• Aim of the exercise: Nothing but the records, transcribed exactly, should appear in the answer; leave the pictures out.

-------- Material for this exercise

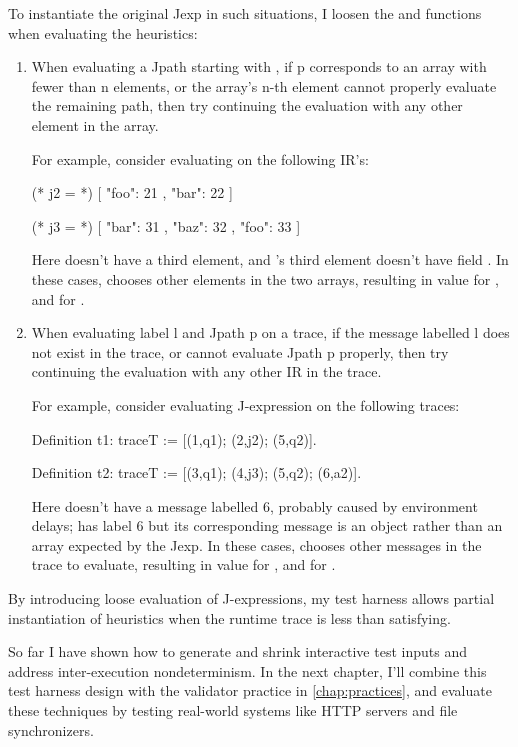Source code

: To instantiate the original Jexp in such situations, I loosen the
 and  functions when evaluating the heuristics:
\begin{enumerate}
\item When evaluating a Jpath starting with , if \ilj p corresponds to
  an array with fewer than \ilj n elements, or the array's \ilj n-th element
  cannot properly evaluate the remaining path, then try continuing the
  evaluation with any other element in the array.

  For example, consider evaluating  on the following IR's:
  \begin{center}
\begin{minipage}[t]{.5\linewidth}
\begin{json}
  (* j2 = *)
  [
    { "foo": 21 },
    { "bar": 22 }
  ]
\end{json}
\end{minipage}\begin{minipage}[t]{.5\linewidth}
\begin{json}
  (* j3 = *)
  [
    { "bar": 31 },
    { "baz": 32 },
    { "foo": 33 }
  ]
\end{json}
\end{minipage}
  \end{center}

  Here  doesn't have a third element, and 's third element
  doesn't have field .  In these cases,  chooses other
  elements in the two arrays, resulting in value  for , and
   for .
  
\item When evaluating label \ilj l and Jpath \ilj p on a trace, if the message
  labelled \ilj l does not exist in the trace, or cannot evaluate Jpath \ilj p
  properly, then try continuing the evaluation with any other IR in the trace.

  For example, consider evaluating J-expression  on the
  following traces:
\begin{coq}
  Definition t1: traceT :=
    [(1,q1); (2,j2); (5,q2)].

  Definition t2: traceT :=
    [(3,q1); (4,j3); (5,q2); (6,a2)].
\end{coq}

Here  doesn't have a message labelled 6, probably caused by environment
delays;  has label 6 but its corresponding message is an object rather
than an array expected by the Jexp.  In these cases,  chooses other
messages in the trace to evaluate, resulting in value  for , and
 for .
\end{enumerate}

By introducing loose evaluation of J-expressions, my test harness allows partial
instantiation of heuristics when the runtime trace is less than satisfying.

So far I have shown how to generate and shrink interactive test inputs and
address inter-execution nondeterminism.  In the next chapter, I'll combine this
test harness design with the validator practice in \autoref{chap:practices}, and
evaluate these techniques by testing real-world systems like HTTP servers and
file synchronizers.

----------------

• Expected answer:
Source code

: To instantiate the original Jexp in such situations, I loosen the
 and  functions when evaluating the heuristics:
\begin{enumerate}
\item When evaluating a Jpath starting with , if \ilj p corresponds to
  an array with fewer than \ilj n elements, or the array's \ilj n-th element
  cannot properly evaluate the remaining path, then try continuing the
  evaluation with any other element in the array.

  For example, consider evaluating  on the following IR's:
  \begin{center}
\begin{minipage}[t]{.5\linewidth}
\begin{json}
  (* j2 = *)
  [
    { "foo": 21 },
    { "bar": 22 }
  ]
\end{json}
\end{minipage}\begin{minipage}[t]{.5\linewidth}
\begin{json}
  (* j3 = *)
  [
    { "bar": 31 },
    { "baz": 32 },
    { "foo": 33 }
  ]
\end{json}
\end{minipage}
  \end{center}

  Here  doesn't have a third element, and 's third element
  doesn't have field .  In these cases,  chooses other
  elements in the two arrays, resulting in value  for , and
   for .
  
\item When evaluating label \ilj l and Jpath \ilj p on a trace, if the message
  labelled \ilj l does not exist in the trace, or cannot evaluate Jpath \ilj p
  properly, then try continuing the evaluation with any other IR in the trace.

  For example, consider evaluating J-expression  on the
  following traces:
\begin{coq}
  Definition t1: traceT :=
    [(1,q1); (2,j2); (5,q2)].

  Definition t2: traceT :=
    [(3,q1); (4,j3); (5,q2); (6,a2)].
\end{coq}

Here  doesn't have a message labelled 6, probably caused by environment
delays;  has label 6 but its corresponding message is an object rather
than an array expected by the Jexp.  In these cases,  chooses other
messages in the trace to evaluate, resulting in value  for , and
 for .
\end{enumerate}

By introducing loose evaluation of J-expressions, my test harness allows partial
instantiation of heuristics when the runtime trace is less than satisfying.

So far I have shown how to generate and shrink interactive test inputs and
address inter-execution nondeterminism.  In the next chapter, I'll combine this
test harness design with the validator practice in \autoref{chap:practices}, and
evaluate these techniques by testing real-world systems like HTTP servers and
file synchronizers.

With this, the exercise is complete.